*Work to complete*. Of all the lines below, output only those starting at the one with "[Download 📥](./configs/server_24_KR.ovpn) | 13.5 |" and ending at the one with "[Download 📥](./configs/server_25_JP.ovpn) | 13.3 |", both ends included, exactly as written.

*Supplied material*.

..........

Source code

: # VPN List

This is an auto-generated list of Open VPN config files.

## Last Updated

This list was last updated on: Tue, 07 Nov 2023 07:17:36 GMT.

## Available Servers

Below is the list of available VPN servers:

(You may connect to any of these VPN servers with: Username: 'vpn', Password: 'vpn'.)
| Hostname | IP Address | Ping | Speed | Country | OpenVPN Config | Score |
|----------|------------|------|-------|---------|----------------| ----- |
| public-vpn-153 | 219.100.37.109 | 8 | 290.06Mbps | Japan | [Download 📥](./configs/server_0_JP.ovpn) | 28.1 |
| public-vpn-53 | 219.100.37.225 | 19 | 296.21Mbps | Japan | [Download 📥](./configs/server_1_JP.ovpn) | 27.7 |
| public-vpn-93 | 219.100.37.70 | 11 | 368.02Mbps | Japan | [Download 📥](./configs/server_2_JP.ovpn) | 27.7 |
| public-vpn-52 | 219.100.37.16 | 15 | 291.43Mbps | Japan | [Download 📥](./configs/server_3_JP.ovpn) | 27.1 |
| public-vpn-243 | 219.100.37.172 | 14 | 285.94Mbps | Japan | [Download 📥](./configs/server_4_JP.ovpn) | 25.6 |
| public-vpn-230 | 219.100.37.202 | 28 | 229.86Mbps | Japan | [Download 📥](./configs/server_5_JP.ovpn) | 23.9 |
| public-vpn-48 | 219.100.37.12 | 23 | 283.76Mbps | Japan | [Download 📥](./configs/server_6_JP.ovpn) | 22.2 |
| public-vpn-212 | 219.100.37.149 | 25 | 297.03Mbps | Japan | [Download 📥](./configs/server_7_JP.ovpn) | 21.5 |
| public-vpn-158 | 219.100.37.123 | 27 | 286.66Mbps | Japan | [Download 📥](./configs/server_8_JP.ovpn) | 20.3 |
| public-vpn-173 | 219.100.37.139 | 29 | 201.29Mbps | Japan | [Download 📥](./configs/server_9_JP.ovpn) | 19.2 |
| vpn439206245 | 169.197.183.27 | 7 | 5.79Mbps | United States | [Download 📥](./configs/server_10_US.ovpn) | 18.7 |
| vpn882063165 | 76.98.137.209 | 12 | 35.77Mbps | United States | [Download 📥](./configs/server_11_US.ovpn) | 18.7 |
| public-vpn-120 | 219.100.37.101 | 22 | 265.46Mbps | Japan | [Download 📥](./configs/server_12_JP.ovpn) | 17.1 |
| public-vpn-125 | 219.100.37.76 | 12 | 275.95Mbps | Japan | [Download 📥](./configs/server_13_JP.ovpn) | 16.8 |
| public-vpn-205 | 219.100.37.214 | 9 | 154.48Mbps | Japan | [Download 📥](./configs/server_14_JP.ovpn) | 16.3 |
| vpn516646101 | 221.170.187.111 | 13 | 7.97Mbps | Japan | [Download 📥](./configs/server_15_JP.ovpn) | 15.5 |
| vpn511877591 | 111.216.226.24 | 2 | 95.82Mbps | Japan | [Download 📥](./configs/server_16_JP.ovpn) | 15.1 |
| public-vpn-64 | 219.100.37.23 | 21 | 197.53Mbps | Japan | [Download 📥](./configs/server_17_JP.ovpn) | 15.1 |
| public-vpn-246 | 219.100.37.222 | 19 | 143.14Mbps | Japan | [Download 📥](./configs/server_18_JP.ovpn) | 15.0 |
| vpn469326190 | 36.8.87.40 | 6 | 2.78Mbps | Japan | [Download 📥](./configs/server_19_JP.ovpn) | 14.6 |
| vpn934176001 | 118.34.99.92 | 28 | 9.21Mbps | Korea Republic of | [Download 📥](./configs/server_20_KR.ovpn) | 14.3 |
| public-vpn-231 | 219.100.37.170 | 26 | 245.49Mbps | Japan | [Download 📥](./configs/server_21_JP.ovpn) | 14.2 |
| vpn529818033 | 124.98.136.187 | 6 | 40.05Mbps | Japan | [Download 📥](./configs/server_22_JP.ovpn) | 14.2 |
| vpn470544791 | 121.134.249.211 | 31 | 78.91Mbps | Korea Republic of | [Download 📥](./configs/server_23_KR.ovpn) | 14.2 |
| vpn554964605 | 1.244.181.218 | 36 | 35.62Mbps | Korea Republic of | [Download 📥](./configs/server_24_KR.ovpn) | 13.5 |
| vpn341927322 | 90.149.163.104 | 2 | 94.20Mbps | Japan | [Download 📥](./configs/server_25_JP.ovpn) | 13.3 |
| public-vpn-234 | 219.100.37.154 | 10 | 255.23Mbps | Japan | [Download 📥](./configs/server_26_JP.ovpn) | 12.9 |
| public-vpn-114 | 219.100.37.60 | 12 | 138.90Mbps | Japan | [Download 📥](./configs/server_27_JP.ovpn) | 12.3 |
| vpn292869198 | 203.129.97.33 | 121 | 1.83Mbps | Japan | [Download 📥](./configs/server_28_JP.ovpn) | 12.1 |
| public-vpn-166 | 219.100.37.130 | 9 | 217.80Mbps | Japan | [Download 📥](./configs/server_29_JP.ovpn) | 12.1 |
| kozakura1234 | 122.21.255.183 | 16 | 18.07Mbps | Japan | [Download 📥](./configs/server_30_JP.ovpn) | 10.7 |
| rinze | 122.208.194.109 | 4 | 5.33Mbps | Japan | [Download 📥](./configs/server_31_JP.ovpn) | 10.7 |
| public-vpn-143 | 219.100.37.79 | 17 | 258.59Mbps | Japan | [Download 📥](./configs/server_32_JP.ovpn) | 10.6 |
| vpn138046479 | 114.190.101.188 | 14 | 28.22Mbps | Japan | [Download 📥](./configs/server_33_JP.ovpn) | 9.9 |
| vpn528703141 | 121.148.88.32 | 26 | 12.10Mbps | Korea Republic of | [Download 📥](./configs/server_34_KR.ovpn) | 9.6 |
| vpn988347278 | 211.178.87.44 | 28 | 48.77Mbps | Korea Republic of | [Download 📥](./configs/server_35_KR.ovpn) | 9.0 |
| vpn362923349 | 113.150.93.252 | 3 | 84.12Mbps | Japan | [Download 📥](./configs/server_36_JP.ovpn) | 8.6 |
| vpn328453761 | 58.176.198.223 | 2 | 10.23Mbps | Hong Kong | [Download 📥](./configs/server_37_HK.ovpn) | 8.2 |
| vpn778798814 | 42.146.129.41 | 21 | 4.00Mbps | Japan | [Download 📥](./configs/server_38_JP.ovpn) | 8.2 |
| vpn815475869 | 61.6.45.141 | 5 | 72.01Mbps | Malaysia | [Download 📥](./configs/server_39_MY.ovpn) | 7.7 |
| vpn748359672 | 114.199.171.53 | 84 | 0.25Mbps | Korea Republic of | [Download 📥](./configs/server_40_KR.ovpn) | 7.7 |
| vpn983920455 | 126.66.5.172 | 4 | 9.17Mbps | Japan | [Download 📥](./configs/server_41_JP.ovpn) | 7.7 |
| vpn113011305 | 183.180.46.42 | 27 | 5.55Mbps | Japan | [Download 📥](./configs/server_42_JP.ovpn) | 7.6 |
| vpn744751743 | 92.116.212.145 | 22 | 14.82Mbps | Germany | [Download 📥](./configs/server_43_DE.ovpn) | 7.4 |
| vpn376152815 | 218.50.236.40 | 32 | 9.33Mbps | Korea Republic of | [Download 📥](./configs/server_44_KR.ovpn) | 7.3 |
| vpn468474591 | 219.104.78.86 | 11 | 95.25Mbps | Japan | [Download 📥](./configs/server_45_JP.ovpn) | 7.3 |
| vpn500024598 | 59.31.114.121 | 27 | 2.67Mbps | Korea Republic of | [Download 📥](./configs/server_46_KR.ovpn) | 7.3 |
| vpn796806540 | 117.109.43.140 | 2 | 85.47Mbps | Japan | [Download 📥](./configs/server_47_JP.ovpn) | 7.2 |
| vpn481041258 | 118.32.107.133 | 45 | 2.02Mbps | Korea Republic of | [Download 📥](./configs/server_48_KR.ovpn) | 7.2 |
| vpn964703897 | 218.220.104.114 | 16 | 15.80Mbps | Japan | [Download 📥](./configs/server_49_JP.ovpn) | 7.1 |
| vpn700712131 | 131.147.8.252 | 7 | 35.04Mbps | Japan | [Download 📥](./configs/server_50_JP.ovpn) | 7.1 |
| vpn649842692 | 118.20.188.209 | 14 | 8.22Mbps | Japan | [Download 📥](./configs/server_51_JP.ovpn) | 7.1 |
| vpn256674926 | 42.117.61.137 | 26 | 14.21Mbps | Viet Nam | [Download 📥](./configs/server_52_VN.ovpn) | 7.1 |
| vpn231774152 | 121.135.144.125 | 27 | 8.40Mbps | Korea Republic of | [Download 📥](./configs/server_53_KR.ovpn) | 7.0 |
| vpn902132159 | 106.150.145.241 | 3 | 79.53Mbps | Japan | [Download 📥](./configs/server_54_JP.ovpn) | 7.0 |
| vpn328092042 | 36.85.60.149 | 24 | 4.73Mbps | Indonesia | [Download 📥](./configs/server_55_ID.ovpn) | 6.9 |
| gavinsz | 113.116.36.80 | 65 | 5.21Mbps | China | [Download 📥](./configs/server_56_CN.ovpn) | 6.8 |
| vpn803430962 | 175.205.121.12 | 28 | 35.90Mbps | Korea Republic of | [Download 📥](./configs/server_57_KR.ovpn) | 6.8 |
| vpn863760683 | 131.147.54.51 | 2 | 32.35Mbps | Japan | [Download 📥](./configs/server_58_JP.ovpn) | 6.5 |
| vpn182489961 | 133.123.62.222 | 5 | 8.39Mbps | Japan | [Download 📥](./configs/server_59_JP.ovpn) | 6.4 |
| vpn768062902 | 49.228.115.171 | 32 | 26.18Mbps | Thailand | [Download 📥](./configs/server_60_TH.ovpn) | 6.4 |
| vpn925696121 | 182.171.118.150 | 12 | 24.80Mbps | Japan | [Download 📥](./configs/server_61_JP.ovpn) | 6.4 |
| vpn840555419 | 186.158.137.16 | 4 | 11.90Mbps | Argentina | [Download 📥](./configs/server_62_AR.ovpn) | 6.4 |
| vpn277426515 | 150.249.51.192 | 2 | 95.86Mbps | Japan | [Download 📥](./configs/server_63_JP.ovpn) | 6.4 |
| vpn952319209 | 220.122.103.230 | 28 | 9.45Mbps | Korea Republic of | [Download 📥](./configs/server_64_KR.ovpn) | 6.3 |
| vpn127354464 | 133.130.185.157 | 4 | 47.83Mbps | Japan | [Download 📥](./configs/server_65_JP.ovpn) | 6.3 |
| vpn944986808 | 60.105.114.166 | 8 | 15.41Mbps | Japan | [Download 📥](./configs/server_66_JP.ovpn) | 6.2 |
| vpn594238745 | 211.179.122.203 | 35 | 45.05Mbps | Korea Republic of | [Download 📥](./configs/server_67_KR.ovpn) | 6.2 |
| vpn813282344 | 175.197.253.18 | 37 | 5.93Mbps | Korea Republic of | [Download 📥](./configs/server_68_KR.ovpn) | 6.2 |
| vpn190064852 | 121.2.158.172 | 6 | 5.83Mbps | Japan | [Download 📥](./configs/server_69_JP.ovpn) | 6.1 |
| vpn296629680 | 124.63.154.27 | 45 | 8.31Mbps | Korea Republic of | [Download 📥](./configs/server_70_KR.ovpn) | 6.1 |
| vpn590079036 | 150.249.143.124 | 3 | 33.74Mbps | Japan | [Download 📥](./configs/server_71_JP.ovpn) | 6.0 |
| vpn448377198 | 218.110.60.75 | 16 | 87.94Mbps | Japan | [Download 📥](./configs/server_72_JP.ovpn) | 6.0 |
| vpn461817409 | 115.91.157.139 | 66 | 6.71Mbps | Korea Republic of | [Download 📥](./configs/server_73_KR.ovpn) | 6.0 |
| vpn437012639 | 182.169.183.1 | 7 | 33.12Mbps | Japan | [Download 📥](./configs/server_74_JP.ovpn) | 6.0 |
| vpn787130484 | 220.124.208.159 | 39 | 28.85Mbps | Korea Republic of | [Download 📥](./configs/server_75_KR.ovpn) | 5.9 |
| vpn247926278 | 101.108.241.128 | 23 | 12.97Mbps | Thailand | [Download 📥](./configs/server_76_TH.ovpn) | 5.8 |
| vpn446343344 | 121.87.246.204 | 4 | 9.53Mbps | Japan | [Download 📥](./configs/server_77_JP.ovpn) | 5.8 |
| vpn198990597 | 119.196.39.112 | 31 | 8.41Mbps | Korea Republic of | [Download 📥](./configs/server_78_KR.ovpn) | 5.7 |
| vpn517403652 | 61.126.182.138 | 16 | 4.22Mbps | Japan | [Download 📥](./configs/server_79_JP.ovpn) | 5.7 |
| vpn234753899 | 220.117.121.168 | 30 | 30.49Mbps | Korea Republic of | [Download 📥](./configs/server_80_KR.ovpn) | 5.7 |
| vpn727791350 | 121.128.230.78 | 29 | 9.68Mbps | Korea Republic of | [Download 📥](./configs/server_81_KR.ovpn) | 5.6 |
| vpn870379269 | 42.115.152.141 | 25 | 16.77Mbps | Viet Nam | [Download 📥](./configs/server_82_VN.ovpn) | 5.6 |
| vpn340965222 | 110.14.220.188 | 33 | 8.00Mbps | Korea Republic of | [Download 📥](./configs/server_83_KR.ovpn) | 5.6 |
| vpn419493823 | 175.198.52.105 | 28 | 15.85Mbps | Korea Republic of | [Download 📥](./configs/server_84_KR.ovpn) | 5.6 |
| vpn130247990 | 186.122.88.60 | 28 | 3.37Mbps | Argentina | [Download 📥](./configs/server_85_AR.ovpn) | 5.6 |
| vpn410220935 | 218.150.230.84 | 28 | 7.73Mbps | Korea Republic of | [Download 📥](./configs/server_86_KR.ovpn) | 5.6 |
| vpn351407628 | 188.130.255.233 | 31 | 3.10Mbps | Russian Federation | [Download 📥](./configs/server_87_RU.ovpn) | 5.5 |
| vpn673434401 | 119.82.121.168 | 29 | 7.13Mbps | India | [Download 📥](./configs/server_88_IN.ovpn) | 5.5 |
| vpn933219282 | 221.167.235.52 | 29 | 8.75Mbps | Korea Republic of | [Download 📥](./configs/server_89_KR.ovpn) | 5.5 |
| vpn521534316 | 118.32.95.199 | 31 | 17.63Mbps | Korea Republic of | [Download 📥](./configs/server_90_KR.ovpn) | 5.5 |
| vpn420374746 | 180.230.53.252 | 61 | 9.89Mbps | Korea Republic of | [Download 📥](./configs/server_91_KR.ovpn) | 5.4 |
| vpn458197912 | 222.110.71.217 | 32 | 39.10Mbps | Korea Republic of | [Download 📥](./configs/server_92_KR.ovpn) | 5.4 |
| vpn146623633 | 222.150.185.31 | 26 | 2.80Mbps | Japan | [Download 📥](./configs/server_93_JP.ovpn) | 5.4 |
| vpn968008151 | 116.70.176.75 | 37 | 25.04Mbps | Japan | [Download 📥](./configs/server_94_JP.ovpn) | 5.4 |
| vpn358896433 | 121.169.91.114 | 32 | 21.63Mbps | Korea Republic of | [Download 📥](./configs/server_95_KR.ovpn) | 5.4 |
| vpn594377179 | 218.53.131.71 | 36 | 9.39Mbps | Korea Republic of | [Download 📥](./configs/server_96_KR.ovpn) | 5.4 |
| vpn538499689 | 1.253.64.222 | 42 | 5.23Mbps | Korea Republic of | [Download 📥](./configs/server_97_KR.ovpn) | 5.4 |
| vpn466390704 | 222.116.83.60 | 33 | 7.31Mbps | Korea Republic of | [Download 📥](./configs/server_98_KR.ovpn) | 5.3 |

..........

*Response to the task*.
| vpn554964605 | 1.244.181.218 | 36 | 35.62Mbps | Korea Republic of | [Download 📥](./configs/server_24_KR.ovpn) | 13.5 |
| vpn341927322 | 90.149.163.104 | 2 | 94.20Mbps | Japan | [Download 📥](./configs/server_25_JP.ovpn) | 13.3 |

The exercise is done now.